Het Platform Kinderen op de vlucht is een nationaal, tweetalig platform van 50 organisaties die werken rond en met kinderen in migratie. Sinds 1999 werkt het Platform voor een betere toekomst voor niet-begeleide minderjarige vreemdelingen (NBMV) en kinderen in gezinnen met precair of zonder wettig verblijf dankzij coördinatie, sensibilisatie, training, onderzoek en structureel beleidswerk.

 

 

[i] Volledig: Wet van 19 september 2017 tot wijziging van het Burgerlijk Wetboek, het Gerechtelijk Wetboek, de wet van 15 december 1980 betreffende de toegang tot het grondgebied, het verblijf, de vestiging en de verwijdering van vreemdelingen en het Consulair Wetboek met het oog op de strijd tegen de frauduleuze erkenning en houdende diverse bepalingen inzake het onderzoek naar het vaderschap, moederschap en meemoederschap, alsook inzake het schijnhuwelijk en de schijnwettelijke samenwoning.
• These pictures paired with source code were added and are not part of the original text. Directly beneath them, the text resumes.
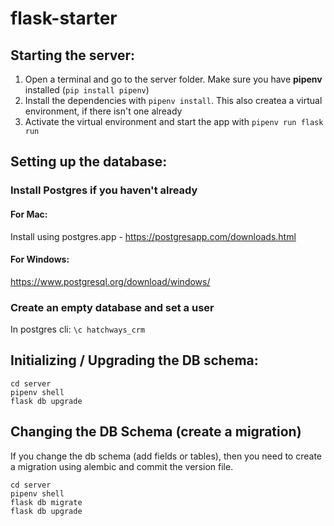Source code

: # flask-starter

## Starting the server:


1. Open a terminal and go to the server folder. Make sure you have **pipenv** installed (`pip install pipenv`)
2. Install the dependencies with `pipenv install`. This also createa a virtual environment, if there isn't one already
3. Activate the virtual environment and start the app with `pipenv run flask run`

## Setting up the database:

### Install Postgres if you haven't already

#### For Mac: 
Install using postgres.app - https://postgresapp.com/downloads.html

#### For Windows:
https://www.postgresql.org/download/windows/

### Create an empty database and set a user
In postgres cli: `\c hatchways_crm`


## Initializing / Upgrading the DB schema:
```
cd server
pipenv shell
flask db upgrade
```

## Changing the DB Schema (create a migration)
If you change the db schema (add fields or tables), then you need
to create a migration using alembic and commit the version file.

```
cd server
pipenv shell
flask db migrate
flask db upgrade
```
De wet werd gepubliceerd in het Belgisch Staatblad op 4 oktober 2017 (www.ejustice.just.fgov.be/eli/wet/2017/09/19/2017013422/justel) en wordt ten laatste van kracht op 1 april 2018.

[ii] Artikel 22bis van de Grondwet geeft elk kind het recht op eerbiediging van zijn morele, lichamelijke, geestelijke en seksuele integriteit, op participatie en ontwikkeling. Hetzelfde artikel stelt dat het belang van het kind de eerste overweging is bij elke beslissing die het kind aangaat.

Ook artikel 3.1 van het Verdrag inzake de Rechten van het Kind, geratificeerd door België, stelt dat: “Bij alle maatregelen betreffende kinderen (…) vormen de belangen van het kind de eerste overweging.”

Artikel 7.1 van hetzelfde verdrag stelt: “Het kind wordt onmiddellijk na de geboorte ingeschreven en heeft vanaf de geboorte het recht op een naam, het recht een nationaliteit te verwerven en, voor zover mogelijk, het recht zijn of haar ouders te kennen en door hen te worden verzorgd.”

[iii] Hier druist de nieuwe wet in tegen artikel 6 van het Europees Verdrag voor de Rechten van de Mens, samen met het artikel 8 van hetzelfde verdrag dat het recht op privé- en gezinsleven beschermt.